PQ stands for Product Quantization. The concept is simple: the vector is divided into m blocks, and the K-means algorithm is applied to all vectors within each block. After that, each part of the vector is replaced with the K-means node that is closest to it. This reduces the dimension and accuracy of the entire vector. The calculations required are less CPU-intensive, resulting in faster overall processing speed. Additionally, the reduced length of the stored vector reduces the total storage size. However, it's important to note that the PQ codebook needs to be trained with offline data before encoding.

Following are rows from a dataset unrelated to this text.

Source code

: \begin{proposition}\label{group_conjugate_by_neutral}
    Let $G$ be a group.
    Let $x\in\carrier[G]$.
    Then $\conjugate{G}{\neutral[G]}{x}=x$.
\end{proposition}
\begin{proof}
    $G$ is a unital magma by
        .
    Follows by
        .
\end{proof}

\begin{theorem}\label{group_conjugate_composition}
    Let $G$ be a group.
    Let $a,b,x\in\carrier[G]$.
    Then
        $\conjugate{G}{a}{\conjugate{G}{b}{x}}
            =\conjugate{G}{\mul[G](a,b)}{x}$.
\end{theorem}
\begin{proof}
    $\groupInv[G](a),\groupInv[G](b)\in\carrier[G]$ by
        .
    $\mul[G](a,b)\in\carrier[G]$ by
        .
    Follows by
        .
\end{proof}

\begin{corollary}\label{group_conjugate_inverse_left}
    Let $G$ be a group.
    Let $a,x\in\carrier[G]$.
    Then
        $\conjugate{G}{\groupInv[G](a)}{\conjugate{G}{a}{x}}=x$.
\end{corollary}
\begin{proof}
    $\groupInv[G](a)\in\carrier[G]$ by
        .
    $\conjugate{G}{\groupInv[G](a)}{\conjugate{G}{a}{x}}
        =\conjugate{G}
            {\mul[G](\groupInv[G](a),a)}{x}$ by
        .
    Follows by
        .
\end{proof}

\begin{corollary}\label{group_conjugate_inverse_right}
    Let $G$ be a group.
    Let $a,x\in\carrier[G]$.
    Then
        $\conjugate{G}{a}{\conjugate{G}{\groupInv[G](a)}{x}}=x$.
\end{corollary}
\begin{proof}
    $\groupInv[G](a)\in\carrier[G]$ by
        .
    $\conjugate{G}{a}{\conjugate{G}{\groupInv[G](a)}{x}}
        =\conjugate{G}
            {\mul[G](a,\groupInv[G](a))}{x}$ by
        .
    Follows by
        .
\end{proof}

As a real-time data warehouse, AnalyticDB imports data in real-time, so there may be situations where no data is present when processing user data. To solve this "chicken or the egg" problem, we take an incremental approach. When there is no data, we perform calculations using the original vector. Once a threshold is reached, for example, when there are 100,000 pieces of data, we start a background process to calculate the codebook for these 100,000 vectors. After the codebook is calculated, the data that has been written is gradually backfilled. Meanwhile, newly written vector data can also be encoded using the newly trained codebook. This process is iterative. For example, when there are 100,000 pieces of data, the operation can be performed, and when there are 300,000 pieces of data, the operation can be performed again to improve accuracy when the data distribution changes. Even when there are 1 million pieces of data, this operation can be performed when the data distribution is relatively stable. The advantage of this approach is that accuracy keeps improving, and this training process is imperceptible to users in terms of queries and writes. After implementing this optimization, we have achieved a 5x increase in QPS and reduced the storage size to one-third of the original size.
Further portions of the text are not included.